Inflation And Its Discontent

The Indian Express     24th June 2021     Save    
QEP Pocket Notes

Context: So far, RBI has not responded to high inflation. Recent trends will persuade it to do so.

Recent trends in inflation: Until April this year, only Wholesale Inflation (WPI) was on the rise, led by fuel and commodity prices. But now, even retail inflation (CPI) picked up, printing at 6.3%.

  • CPI inflation crossed the RBI’s upper limit of 6% after five months.

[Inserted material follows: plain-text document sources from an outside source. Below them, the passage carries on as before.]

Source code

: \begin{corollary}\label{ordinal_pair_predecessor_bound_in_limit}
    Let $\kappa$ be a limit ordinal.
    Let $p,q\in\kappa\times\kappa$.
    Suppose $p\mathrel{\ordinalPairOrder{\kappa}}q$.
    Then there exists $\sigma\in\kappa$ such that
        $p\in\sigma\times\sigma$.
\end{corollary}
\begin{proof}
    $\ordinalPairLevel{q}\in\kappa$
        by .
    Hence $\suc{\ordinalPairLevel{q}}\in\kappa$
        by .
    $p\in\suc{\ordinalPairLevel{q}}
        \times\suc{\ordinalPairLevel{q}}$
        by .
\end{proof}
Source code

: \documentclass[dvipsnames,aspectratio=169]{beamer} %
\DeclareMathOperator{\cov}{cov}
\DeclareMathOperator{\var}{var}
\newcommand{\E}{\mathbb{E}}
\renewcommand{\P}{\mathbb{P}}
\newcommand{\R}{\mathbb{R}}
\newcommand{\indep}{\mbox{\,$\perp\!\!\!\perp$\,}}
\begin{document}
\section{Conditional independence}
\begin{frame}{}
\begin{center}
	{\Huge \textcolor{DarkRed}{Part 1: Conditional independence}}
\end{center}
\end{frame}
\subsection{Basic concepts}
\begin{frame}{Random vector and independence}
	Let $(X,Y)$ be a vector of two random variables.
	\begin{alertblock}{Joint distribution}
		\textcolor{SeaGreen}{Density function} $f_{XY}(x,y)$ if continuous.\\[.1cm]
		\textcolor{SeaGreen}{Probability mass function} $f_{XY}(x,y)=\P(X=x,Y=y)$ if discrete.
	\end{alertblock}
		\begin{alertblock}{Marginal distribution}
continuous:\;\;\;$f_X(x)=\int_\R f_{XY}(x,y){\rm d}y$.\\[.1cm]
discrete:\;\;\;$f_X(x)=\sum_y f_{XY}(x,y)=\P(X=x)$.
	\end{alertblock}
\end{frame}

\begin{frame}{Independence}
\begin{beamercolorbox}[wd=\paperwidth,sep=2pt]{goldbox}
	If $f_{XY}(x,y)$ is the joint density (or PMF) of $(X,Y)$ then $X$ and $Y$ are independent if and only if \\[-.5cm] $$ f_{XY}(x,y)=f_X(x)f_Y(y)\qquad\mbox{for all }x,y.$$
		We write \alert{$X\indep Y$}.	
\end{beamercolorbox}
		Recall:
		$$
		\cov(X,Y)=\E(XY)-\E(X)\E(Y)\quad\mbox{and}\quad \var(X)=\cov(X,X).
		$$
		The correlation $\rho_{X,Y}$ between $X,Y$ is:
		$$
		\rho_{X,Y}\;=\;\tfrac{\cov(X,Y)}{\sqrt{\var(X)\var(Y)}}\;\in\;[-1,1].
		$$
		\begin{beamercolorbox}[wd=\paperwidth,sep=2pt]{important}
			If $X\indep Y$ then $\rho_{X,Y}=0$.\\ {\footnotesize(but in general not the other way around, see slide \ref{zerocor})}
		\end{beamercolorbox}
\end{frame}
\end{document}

Implication of rising inflation:

  • Hurts lenders: It is pertinent to note that with the repo rate at 4 per cent, the real rate (adjusted for inflation) has been negative for over a year.
    • Rising inflation reduces returns on fixed income instruments, including bank deposits, which ac- count for over 50% of households’ financial savings.
    • This has already induced a shift to riskier asset classes such as equities, which has ramifications for overall financial stability.
  • Benefits borrowers: The government, one of the biggest borrowers, stands to benefit as high inflation will lower the national debt load in relation to the size of the economy.
    • The Union budget 2021-22 assumed a 14.4% growth in nominal GDP. However, actual growth is set to exceed this and could well be over 16% as per our estimates.
    • Viewed from a debt dynamics perspective, as the gap between growth and interest rates rises, the debt/GDP ratio falls.
  • Reduces purchasing powers and hit private consumption: With incomes under stress, the impact on consumption can get magnified.
    • What is important to note in the present context is that inflation is likely to hit private consumption in rural areas more than in urban areas.
    • Lower food inflation (5%), coupled with higher non-food inflation (7.1%) in May, means reduced purchasing power for farmers.
    • Moreover, this year MGNREGA support is budgeted at a lower level, further reducing rural consumption.
  • Raised input costs: Inflation trends, specifically input prices (reflected better by WPI), matter for corporate performance as well.
    • While producers seem to be bearing a part of the burden of rising input costs, for now, these could get passed on in greater measure to consumers once demand recovers.

Conclusion: Given the need for monetary policy to stay accommodative, it might be time to consider other supply-side interventions such as cuts in excise rates on petroleum products to soften the inflation blow.